Wird da kreative Mess-Politik betrieben?
Relevant sind die Überschreitungen am Neckartor, der Meßstelle in Deutschland mit den meisten Überschreitungen. Die bisher ergriffenen Maßnahmen von Stadt und Land haben nicht dazu geführt, dass die Grenzwerte eingehalten werden.
Was halten sie von den Tempo-40-Zonen, die OB Kuhn punktuell einführen will?

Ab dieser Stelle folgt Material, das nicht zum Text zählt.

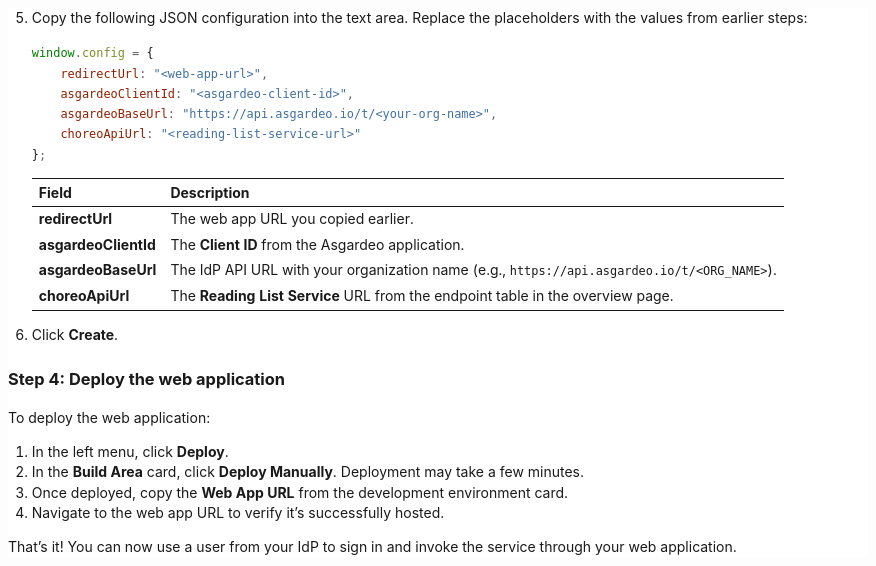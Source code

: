5. Copy the following JSON configuration into the text area. Replace the placeholders with the values from earlier steps:

    ```javascript
    window.config = {
        redirectUrl: "<web-app-url>",
        asgardeoClientId: "<asgardeo-client-id>",
        asgardeoBaseUrl: "https://api.asgardeo.io/t/<your-org-name>",
        choreoApiUrl: "<reading-list-service-url>"
    };
    ```

    | **Field**             | **Description**                               |
    |-----------------------|-----------------------------------------------|
    | **redirectUrl**       | The web app URL you copied earlier.           |
    | **asgardeoClientId**  | The **Client ID** from the Asgardeo application. |
    | **asgardeoBaseUrl**   | The IdP API URL with your organization name (e.g., `https://api.asgardeo.io/t/<ORG_NAME>`). |
    | **choreoApiUrl**      | The **Reading List Service** URL from the endpoint table in the overview page. |

6. Click **Create**.

### Step 4: Deploy the web application

To deploy the web application:

1. In the left menu, click **Deploy**.
2. In the **Build Area** card, click **Deploy Manually**. Deployment may take a few minutes.
3. Once deployed, copy the **Web App URL** from the development environment card.
4. Navigate to the web app URL to verify it’s successfully hosted.

That’s it! You can now use a user from your IdP to sign in and invoke the service through your web application.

Das ist ein kleiner Schritt in die richtige Richtung. Fahrverbote für Diesel-Taxis und generell für alle Diesel, die die Euro -6-Norm nicht einhalten, sind für Stuttgart die wichtigere Maßnahme. Die Initiative für eine ‚Blaue Plakette’ von Stadt und Land ist richtig – allerdings nur für Fahrzeuge, die in der Realität sauber sind. Stuttgart muss schnell handeln, sonst werden wir über Gerichtsurteile vielleicht bereits 2016 erste Fahrverbote für Diesel verhängen.

Die Deutsche Umwelthilfe

1975 wurde die Deutsche Umwelthilfe in Radolfzell gegründet. Die Organisation war von Anfang an ein Solitär in der Öko-Szene, weil der damals kleine Naturschutzverein, der anderen Umweltinitiativen hilft Projekte zu finanzieren, seit jeher auf die Zusammenarbeit mit der Wirtschaft setzte. 1975 machte die DUH die erste Haus- und Straßensammlung, um Geld aufzutreiben. Im Lauf der Jahrzehnte kämpfte die Organisation zum Beispiel gegen das Waldsterben, für das Dosenpfand oder für Rußfilter bei Diesel-Fahrzeugen. Heute hat der Verein Klagerecht und agiert national und auf EU-Ebene als Lobbyorganisation für Ökothemen und Verbraucherschutz. Jürgen Resch (55) ist einer von zwei Bundesgeschäftsführern und seit 1986 bei der DUH. Er ist die treibende Kraft hinter vielen Kampagnen des Verbandes. Einer seiner Lieblingsgegner ist die Autoindustrie.